Sometimes it is better to discretize a continuous variable into bins:

  • quantiles (e.g., low/medium/high),
  • fixed thresholds (e.g., < 50 points → “low”).
bins =[3][4][5]
labels = ["low", "medium", "high"]
data["score_band"] = pd.cut(data["score"], bins=bins, labels=labels)

This is useful when:

  • you want interpretable buckets for stakeholders.
  • the relationship is piecewise rather than smooth.

Feature Engineering as a Design Process

At the intermediate level, feature engineering is not “just preprocessing.” It is a design loop:

  1. Hypothesize:

    • What relationships matter?
    • What features might expose them?
  2. Build:

    • Add the feature to the data pipeline.
    • Persist it for reuse.
  3. Evaluate:

    • Compare model performance with and without the feature.
    • Check for overfitting and leakage.
  4. Iterate:

    • Drop noisy or redundant features.
    • Tune the encoding or granularity.

For Flow‑style engineers, this means:

  • documenting your features as clearly as you document code.
  • versioning feature definitions alongside models.

Pitfalls and Best Practices

Common Pitfalls

  • Data leakage:
    using future or target‑dependent information as a feature (e.g., event after the target time).
    This creates unrealistic performance.

  • Over‑fitting via too many features:
    creating many highly granular, id‑specific features that work only on the training set.

  • Ignoring domain context:
    choosing features that are mathematically clever but meaningless to stakeholders.

Best Practices

  • Make features reproducible and versioned (part of the data pipeline).
  • Log transformations and decisions so others can audit them.
  • Keep features interpretable when possible (e.g., “days since last login” vs. an opaque embedding).
  • Check for leakage by asking: “Could the model see this at prediction time?”

Practical Exercises (Intermediate‑Level)

Exercise 1: Enrich a Flow‑Style Dataset

Pick a Flow‑style dataset with user or course‑interaction events:

  • Add at least three engineered features (e.g., time‑based, aggregations, interactions).
  • Train a simple model (e.g., RandomForestClassifier or LinearRegression) before and after.
  • Measure and compare performance.

Exercise 2: Spot Leakage

Take a dataset and a target you care about (e.g., “will dropout next week”):

  • Write down all candidate features.
  • Identify which ones might leak future information.
  • Rewrite them to avoid leakage.

Exercise 3: Design a Feature Set

For a Flow‑style supervised problem of your choice (e.g., “predict course completion”):

  • Write a short feature spec:
    • 5–10 features,
    • their sources in the data pipeline,
    • and how they relate to the business question.
  • Turn this into a repeatable transformation function (e.g., a compute_features(...) function).

Self‑Assessment

Rate yourself from 1 to 5:

  • I can explain what feature engineering is.
  • I can apply at least three common techniques (scaling, encoding, aggregations).
  • I can recognize feature leakage and avoid it.
  • I can design a feature set for a Flow‑style supervised problem.
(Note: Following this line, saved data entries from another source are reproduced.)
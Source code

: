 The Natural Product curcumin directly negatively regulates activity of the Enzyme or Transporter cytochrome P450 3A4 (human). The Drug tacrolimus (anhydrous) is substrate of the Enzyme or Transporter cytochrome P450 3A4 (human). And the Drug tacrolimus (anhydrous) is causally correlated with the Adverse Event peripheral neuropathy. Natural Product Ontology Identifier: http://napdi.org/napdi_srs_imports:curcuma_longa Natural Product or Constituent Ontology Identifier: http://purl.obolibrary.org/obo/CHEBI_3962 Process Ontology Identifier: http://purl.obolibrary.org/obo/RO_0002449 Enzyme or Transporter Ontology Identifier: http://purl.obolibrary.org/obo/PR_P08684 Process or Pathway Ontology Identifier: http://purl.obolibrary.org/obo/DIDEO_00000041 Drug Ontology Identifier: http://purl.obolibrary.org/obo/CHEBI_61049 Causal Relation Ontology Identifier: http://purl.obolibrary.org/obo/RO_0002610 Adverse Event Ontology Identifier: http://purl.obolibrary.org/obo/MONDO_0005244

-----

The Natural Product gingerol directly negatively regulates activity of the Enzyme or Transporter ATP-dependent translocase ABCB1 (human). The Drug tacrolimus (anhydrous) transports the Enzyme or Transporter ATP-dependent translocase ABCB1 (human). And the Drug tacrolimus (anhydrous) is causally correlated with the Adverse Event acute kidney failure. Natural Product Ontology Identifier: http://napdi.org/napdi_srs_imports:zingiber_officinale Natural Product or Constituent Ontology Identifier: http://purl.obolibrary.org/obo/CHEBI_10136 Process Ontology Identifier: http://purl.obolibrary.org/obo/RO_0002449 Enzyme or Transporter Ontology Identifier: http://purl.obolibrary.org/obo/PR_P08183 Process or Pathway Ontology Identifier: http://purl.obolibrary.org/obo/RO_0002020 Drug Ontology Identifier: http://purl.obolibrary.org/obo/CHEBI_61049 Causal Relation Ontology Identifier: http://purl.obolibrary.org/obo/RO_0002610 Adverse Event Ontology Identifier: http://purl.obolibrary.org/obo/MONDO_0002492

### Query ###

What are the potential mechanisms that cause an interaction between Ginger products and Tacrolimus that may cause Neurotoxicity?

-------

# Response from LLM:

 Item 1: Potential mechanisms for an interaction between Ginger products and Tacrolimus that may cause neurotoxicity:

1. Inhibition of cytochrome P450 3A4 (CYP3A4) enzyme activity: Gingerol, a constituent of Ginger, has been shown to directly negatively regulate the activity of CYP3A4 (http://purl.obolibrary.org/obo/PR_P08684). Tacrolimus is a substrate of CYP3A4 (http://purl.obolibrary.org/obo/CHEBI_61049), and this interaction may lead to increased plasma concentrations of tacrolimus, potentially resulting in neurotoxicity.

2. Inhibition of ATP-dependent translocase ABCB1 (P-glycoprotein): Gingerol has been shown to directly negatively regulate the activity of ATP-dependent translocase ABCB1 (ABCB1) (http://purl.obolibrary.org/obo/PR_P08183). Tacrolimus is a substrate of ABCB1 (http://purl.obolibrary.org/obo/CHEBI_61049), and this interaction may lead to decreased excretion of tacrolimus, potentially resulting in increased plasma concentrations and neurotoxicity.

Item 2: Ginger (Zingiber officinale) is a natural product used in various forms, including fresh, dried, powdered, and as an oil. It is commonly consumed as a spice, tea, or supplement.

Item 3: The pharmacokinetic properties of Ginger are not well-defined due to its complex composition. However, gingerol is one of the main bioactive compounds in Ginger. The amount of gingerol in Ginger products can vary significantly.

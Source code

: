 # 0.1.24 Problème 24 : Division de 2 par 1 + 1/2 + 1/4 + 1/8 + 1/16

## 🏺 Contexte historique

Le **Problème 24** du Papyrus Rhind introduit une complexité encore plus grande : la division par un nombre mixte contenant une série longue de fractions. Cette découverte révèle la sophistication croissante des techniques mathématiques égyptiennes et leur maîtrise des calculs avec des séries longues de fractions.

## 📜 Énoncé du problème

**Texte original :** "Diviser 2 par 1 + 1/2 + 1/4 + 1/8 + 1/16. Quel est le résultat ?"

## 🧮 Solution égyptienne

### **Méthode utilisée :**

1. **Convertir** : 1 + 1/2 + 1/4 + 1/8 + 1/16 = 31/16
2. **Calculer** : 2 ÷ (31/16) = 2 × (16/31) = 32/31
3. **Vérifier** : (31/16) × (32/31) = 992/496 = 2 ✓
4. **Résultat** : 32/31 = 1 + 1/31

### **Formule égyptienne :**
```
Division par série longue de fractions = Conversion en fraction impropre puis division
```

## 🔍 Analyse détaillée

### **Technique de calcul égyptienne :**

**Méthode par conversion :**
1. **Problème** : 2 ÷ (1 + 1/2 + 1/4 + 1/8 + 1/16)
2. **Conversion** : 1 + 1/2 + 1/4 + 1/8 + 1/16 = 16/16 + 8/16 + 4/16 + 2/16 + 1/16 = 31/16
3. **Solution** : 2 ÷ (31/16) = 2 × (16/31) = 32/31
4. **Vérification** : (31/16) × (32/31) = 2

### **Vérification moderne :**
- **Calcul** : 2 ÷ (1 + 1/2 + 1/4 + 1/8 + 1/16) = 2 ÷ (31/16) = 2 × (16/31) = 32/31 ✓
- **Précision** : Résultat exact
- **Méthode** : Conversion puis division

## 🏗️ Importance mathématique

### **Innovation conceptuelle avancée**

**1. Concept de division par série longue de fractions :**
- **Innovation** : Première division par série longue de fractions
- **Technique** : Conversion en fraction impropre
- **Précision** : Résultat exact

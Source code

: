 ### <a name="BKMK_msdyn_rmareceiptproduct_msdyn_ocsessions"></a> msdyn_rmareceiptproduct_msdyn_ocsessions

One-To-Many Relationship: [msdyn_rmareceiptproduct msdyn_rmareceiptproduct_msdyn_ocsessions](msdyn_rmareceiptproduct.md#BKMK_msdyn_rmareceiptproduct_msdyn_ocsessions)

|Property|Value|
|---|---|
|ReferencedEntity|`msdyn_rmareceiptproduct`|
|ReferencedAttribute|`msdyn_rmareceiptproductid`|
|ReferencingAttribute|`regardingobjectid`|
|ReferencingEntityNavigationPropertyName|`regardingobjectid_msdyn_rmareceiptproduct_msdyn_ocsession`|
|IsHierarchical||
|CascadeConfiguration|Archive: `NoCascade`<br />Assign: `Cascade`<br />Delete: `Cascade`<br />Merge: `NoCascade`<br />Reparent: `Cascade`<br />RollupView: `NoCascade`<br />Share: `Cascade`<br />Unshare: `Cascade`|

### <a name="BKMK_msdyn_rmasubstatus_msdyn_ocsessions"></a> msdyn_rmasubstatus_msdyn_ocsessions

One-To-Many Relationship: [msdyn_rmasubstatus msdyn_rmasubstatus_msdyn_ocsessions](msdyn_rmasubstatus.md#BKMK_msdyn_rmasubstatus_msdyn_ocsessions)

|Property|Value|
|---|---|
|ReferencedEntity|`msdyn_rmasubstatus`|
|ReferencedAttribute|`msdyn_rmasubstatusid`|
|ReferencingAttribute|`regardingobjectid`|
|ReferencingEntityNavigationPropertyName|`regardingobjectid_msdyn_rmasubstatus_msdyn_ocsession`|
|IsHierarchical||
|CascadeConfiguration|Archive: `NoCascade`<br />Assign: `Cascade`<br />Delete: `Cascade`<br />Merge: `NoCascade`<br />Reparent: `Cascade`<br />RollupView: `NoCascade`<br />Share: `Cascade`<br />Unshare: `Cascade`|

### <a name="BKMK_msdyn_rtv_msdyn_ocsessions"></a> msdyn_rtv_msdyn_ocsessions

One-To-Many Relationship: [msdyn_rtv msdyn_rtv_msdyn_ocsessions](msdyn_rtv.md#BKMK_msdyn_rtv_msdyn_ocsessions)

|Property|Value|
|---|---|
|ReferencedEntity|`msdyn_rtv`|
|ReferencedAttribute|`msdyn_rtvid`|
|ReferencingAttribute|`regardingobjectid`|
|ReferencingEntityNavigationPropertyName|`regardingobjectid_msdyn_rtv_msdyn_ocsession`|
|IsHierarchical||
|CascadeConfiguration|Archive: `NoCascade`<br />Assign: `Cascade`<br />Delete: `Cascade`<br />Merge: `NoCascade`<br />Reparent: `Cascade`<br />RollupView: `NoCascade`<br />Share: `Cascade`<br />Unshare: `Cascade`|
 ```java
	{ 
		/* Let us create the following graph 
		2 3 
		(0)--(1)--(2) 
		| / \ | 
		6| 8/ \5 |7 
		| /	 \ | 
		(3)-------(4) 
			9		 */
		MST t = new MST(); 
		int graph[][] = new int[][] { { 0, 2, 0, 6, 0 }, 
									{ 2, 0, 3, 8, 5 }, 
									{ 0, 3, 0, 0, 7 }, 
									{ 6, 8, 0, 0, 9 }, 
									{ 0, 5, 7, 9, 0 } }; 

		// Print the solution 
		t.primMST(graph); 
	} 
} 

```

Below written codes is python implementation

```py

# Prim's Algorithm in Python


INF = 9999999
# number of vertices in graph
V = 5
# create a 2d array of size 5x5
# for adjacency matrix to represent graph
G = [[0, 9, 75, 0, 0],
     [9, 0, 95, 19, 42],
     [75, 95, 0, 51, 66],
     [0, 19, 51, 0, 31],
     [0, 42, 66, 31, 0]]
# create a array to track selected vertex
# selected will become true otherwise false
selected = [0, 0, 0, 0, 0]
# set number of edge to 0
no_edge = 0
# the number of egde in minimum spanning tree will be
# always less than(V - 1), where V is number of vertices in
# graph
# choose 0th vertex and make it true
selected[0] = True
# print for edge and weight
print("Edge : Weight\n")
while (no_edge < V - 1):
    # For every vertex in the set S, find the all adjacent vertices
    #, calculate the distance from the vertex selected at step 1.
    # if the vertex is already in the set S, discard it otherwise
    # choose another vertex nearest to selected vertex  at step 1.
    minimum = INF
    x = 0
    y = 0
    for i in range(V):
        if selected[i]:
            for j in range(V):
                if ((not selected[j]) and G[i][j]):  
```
Action item: write a short note in your lab repo describing one engineered feature you added and how it changed model performance.

Next Steps

  • Read 03-evaluation-and-bias.md next to learn how to evaluate models and features more deeply.
  • Use feature engineering as a core design activity in every supervised learning lab.
  • Treat features as first‑class artifacts in your Flow‑style data‑ML pipeline.

This lesson gives Flow Initiative trainees an intermediate‑level understanding of feature engineering in supervised ML systems, focusing on scaling, encoding, time‑based and aggregation features, and how to design features that improve model performance without leakage or over‑fitting.